To win the White House and control the Supreme Court, they must overcome demographic shifts that portend a growing disadvantage in the popular vote by winning the electoral vote. Which requires courting the rural vote, where white grievance is acute. There has been sincere effort to wriggle out of this Faustian bargain, e.g., Never Trump, but Jan. 6’s storming of the US Capitol is but the latest measure of its ineffectualness.

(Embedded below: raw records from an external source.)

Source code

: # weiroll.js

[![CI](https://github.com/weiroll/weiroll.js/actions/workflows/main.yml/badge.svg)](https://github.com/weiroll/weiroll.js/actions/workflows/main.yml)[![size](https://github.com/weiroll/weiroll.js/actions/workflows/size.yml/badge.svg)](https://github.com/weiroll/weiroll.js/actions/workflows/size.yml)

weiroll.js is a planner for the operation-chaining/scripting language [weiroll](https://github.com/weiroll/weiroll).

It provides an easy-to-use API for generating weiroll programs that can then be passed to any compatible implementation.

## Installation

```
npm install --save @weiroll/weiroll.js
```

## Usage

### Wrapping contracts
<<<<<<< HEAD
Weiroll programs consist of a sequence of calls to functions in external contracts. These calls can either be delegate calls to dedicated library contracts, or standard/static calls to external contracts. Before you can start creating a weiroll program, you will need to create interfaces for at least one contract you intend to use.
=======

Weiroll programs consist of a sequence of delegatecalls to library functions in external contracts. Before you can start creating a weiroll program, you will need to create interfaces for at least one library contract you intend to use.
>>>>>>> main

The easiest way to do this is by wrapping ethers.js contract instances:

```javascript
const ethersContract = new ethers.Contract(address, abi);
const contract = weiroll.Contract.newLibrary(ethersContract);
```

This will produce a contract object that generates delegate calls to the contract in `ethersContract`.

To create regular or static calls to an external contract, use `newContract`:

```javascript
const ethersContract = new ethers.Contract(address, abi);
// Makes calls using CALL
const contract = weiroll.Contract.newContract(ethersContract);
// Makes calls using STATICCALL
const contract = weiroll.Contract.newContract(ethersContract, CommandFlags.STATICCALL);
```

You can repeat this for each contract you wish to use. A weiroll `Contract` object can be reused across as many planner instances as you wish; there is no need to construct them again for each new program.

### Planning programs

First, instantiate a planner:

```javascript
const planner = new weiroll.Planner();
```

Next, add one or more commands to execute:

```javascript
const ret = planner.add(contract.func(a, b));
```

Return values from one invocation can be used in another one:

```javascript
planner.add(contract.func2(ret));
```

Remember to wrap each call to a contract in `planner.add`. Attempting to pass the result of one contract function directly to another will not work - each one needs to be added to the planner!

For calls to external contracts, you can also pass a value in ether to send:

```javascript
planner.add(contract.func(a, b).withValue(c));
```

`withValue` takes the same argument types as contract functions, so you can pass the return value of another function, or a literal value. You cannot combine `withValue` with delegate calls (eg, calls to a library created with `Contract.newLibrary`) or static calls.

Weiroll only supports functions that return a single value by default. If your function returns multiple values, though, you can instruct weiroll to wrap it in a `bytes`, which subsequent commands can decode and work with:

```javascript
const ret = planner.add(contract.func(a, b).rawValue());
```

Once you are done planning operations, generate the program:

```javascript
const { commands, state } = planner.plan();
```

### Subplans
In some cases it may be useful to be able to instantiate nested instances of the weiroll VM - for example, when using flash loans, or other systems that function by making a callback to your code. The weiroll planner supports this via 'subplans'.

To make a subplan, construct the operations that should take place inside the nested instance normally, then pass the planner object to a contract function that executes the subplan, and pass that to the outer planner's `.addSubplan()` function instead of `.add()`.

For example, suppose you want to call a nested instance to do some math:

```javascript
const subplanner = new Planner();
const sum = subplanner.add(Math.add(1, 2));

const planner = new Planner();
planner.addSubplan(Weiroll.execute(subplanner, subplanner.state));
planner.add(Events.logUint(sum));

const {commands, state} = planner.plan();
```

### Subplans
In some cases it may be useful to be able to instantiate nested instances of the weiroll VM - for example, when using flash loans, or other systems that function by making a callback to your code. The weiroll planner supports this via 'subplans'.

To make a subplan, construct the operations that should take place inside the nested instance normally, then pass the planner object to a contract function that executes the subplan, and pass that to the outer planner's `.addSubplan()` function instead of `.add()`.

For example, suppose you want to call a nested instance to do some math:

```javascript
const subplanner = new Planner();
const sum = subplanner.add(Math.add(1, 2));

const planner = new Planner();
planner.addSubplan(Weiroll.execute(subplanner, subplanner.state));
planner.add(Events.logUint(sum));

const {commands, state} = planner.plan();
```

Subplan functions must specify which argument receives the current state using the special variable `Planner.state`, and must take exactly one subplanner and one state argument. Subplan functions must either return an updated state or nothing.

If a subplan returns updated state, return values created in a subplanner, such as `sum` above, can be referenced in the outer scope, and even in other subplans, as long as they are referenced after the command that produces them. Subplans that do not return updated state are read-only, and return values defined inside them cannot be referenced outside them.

What isn’t sustainable is the hope that aggrieved whites will continue to cast their votes and quietly return to their corners. Jan. 6 was a landmark event for what turns out to be a dense, varied hive of conspiracy theorists, neo-nazis, militias, and other angry whites who see a role larger for themselves than to continue to serve as ballast and cannon fodder for the GOP’s ultra-capitalist barons. Thanks to social media echo chambers, QAnon, and propagandist networks like Fox, Newsmax and OANN, white grievance fantasy has been radicalized into real-life sedition. For every insurrectionist who stormed the Capitol, how many others watched on TV and were galvanized?

We don’t know. But we have to assume that the large, malevolent genie that the GOP has been coaxing out of the bottle for a generation is all the way out now. The GOP’s principled conservatives wing, which has also incurred many notable defections under Trump (e.g., George Will), is thoroughly overwhelmed.

I’m happy to look for common ground with conservatives who are taking the measure of this genie. But Jan. 6’s cataclysm leaves us no room for milquetoast “agree to disagree” or “peace in our time” pacts.

When my kids apologize for a thoughtless action, I accept their apology but I also ask what they’re going to do differently the next time a similar situation arises. We have a clear line of sight on who, besides Trump himself, will carry Trumpism’s torch three years from now. We know that people like Ted Cruz and Josh Hawley are making their 2024 plans with aggrieved whites in mind.

Following similar logic, the question I think we should ask the chastened Trump voter is this: If Hawley, Cruz or someone of their ilk wins the GOP nomination, will you commit to supporting the Democratic ticket?

It’s a bit of a litmus test question, but an important one. It’s also important to be silent after we ask it. It shouldn’t take persuasion about the additional long-term, tough love benefits for the GOP. It’s just a way for both you and your conservative friend to gauge how serious their disavowal of Jan. 6 is.